Find the line with "began from human" in the records below. Copy it and every line after it, up to and including the line with "appreciate the quiet".

_Stored data_.
=== Section Start ===
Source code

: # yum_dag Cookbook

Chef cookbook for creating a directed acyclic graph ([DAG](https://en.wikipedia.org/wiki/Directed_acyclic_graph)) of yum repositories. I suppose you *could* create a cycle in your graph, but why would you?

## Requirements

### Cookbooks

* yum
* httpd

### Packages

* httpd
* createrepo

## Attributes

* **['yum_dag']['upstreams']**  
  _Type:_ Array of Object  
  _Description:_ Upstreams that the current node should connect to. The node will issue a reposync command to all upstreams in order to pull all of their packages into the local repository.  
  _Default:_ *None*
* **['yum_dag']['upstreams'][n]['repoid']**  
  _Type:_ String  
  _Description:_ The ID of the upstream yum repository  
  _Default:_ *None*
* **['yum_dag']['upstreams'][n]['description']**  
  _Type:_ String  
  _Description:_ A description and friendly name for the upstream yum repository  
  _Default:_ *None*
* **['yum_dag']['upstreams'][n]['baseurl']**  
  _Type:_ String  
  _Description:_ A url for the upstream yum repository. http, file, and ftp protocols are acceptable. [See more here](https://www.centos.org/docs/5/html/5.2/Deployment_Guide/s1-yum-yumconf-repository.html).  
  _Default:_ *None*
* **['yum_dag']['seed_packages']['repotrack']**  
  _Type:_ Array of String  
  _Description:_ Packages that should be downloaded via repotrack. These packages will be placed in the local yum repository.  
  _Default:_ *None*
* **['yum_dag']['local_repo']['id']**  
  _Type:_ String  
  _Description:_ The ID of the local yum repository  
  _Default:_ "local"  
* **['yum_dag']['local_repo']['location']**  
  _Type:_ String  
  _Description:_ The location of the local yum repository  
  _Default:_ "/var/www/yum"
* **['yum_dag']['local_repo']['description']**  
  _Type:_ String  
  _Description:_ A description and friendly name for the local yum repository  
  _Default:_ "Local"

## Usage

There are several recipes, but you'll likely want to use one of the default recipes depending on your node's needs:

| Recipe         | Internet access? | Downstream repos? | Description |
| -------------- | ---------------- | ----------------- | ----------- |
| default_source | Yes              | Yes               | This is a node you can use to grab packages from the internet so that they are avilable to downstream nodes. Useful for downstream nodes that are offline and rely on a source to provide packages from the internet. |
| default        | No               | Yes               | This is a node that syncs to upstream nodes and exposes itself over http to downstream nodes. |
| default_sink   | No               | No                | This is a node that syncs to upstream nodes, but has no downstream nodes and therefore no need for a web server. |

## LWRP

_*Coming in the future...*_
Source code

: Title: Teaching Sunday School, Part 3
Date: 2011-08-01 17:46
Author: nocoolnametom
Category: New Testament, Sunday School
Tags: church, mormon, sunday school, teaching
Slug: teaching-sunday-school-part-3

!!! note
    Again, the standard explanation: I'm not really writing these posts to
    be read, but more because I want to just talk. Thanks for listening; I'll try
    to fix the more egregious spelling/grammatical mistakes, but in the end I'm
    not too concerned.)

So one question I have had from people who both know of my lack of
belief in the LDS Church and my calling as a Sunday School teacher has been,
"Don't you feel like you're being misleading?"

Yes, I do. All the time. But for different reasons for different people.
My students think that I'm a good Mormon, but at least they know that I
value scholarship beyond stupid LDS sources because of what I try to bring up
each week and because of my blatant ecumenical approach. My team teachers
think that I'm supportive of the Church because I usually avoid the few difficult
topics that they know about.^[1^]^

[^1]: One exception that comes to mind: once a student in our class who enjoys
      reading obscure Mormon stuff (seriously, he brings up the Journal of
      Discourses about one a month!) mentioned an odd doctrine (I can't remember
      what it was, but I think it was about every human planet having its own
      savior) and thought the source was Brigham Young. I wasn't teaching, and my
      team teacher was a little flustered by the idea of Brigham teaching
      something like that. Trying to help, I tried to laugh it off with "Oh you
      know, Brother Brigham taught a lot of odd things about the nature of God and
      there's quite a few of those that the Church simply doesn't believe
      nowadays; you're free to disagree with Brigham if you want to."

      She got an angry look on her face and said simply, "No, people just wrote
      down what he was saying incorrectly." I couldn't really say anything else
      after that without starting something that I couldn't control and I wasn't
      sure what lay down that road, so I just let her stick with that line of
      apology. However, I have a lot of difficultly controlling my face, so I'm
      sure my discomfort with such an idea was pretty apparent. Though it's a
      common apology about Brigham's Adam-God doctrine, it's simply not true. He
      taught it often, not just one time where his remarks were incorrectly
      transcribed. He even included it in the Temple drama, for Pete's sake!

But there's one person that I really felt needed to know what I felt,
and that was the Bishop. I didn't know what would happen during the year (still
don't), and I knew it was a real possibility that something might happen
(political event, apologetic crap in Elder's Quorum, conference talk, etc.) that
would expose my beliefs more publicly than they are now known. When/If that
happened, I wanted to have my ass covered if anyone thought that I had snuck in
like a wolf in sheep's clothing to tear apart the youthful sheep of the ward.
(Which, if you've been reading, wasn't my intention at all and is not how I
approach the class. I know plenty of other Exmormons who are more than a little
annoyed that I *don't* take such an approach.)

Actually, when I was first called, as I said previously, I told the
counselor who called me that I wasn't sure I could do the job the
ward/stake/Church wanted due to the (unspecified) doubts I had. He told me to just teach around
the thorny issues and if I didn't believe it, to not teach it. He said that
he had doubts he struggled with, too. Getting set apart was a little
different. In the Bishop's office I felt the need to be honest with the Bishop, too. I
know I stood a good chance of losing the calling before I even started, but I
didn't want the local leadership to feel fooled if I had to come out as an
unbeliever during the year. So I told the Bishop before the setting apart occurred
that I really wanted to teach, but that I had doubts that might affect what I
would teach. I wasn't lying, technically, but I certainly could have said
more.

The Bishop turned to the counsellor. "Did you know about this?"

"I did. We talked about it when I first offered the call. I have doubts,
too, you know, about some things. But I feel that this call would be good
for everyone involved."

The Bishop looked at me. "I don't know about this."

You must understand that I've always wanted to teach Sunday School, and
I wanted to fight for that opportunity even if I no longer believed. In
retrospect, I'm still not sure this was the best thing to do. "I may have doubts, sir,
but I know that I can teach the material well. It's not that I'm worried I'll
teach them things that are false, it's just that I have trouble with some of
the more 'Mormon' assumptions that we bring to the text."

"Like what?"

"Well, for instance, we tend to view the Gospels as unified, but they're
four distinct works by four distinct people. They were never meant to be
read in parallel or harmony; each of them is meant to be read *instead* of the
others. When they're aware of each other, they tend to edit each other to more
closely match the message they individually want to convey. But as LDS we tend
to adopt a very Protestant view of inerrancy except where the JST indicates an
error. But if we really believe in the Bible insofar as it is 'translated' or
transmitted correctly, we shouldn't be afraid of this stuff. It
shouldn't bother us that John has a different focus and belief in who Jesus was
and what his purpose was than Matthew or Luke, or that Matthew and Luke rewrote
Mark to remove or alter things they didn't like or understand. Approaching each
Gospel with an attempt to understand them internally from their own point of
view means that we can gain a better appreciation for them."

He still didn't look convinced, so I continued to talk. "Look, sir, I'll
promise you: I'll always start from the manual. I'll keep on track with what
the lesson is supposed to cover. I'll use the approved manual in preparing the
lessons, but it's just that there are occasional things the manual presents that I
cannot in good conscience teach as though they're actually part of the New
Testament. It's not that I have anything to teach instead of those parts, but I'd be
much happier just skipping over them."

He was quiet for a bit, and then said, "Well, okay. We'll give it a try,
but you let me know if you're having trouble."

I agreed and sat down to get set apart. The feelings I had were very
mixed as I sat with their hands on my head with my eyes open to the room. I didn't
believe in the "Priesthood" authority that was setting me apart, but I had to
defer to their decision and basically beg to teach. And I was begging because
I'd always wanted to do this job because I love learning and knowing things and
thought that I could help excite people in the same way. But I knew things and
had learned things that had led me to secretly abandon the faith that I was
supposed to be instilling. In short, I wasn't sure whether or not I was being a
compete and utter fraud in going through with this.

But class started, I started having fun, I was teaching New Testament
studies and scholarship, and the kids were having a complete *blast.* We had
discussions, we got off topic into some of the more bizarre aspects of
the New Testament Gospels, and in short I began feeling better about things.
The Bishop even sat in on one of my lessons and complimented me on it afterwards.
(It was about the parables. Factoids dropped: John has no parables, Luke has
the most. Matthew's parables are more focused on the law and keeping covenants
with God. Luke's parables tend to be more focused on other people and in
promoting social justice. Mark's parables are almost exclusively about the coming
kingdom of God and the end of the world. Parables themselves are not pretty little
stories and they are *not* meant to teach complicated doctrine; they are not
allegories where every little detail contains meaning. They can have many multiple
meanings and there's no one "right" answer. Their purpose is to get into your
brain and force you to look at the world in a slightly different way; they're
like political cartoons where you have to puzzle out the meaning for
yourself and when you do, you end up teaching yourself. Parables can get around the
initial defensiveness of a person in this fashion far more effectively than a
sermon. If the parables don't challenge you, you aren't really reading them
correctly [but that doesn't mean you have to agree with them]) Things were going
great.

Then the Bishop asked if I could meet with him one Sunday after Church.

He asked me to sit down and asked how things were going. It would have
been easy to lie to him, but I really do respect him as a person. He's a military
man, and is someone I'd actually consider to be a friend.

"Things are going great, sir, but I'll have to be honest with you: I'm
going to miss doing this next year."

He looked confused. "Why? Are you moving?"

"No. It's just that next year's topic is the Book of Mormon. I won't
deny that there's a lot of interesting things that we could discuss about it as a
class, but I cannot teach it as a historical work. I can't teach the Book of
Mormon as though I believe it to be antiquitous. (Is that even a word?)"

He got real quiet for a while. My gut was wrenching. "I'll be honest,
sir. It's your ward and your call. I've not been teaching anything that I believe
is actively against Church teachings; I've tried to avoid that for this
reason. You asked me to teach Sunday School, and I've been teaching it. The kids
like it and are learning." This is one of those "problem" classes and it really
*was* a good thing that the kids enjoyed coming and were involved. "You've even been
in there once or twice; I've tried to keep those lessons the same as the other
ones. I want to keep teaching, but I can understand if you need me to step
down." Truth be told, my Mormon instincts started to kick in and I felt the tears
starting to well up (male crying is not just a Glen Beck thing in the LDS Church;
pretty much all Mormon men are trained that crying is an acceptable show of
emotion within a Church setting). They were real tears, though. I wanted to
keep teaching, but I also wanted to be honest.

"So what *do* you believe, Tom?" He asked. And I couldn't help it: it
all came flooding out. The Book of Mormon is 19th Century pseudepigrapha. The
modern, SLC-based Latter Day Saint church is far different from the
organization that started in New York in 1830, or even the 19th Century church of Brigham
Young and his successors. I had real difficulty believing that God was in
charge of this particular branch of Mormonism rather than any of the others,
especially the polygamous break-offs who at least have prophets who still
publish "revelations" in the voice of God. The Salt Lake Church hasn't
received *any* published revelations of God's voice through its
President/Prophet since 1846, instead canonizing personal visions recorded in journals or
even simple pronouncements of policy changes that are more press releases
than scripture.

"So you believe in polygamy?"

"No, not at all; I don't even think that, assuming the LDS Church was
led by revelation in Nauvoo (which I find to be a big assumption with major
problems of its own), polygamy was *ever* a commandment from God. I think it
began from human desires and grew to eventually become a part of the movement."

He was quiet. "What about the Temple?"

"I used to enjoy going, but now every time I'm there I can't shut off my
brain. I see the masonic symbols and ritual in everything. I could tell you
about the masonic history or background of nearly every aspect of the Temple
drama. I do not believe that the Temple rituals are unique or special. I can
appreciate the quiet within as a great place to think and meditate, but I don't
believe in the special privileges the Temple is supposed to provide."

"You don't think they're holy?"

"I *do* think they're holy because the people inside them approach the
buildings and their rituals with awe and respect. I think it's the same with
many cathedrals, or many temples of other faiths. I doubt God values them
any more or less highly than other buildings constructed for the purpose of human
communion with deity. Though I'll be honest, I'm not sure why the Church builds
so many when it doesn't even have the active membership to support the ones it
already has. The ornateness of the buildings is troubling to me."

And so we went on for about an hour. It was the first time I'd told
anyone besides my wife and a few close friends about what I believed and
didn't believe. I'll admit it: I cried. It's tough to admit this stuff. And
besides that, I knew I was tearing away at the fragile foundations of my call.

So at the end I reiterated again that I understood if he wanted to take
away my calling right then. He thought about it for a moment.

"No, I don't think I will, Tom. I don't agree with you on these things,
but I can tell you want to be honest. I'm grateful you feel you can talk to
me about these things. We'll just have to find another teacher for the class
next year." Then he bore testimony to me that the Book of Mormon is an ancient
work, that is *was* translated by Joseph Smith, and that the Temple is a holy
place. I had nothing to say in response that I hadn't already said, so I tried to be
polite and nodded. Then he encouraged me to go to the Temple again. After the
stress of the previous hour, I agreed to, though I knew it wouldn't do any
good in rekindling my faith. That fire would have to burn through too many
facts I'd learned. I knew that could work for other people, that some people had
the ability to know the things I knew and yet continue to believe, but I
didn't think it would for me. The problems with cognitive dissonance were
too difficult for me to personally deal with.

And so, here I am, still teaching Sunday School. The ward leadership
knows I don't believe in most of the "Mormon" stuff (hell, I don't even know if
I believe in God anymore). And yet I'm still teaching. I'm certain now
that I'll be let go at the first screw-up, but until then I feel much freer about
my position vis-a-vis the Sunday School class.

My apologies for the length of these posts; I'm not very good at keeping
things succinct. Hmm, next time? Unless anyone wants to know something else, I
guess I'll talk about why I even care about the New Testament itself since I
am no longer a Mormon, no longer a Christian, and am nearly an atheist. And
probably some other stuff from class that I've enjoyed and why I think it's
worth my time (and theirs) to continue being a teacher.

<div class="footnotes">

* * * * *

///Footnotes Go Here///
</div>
=== Section End ===
_Reply to the exercise_.
began from human desires and grew to eventually become a part of the movement."

He was quiet. "What about the Temple?"

"I used to enjoy going, but now every time I'm there I can't shut off my
brain. I see the masonic symbols and ritual in everything. I could tell you
about the masonic history or background of nearly every aspect of the Temple
drama. I do not believe that the Temple rituals are unique or special. I can
appreciate the quiet within as a great place to think and meditate, but I don't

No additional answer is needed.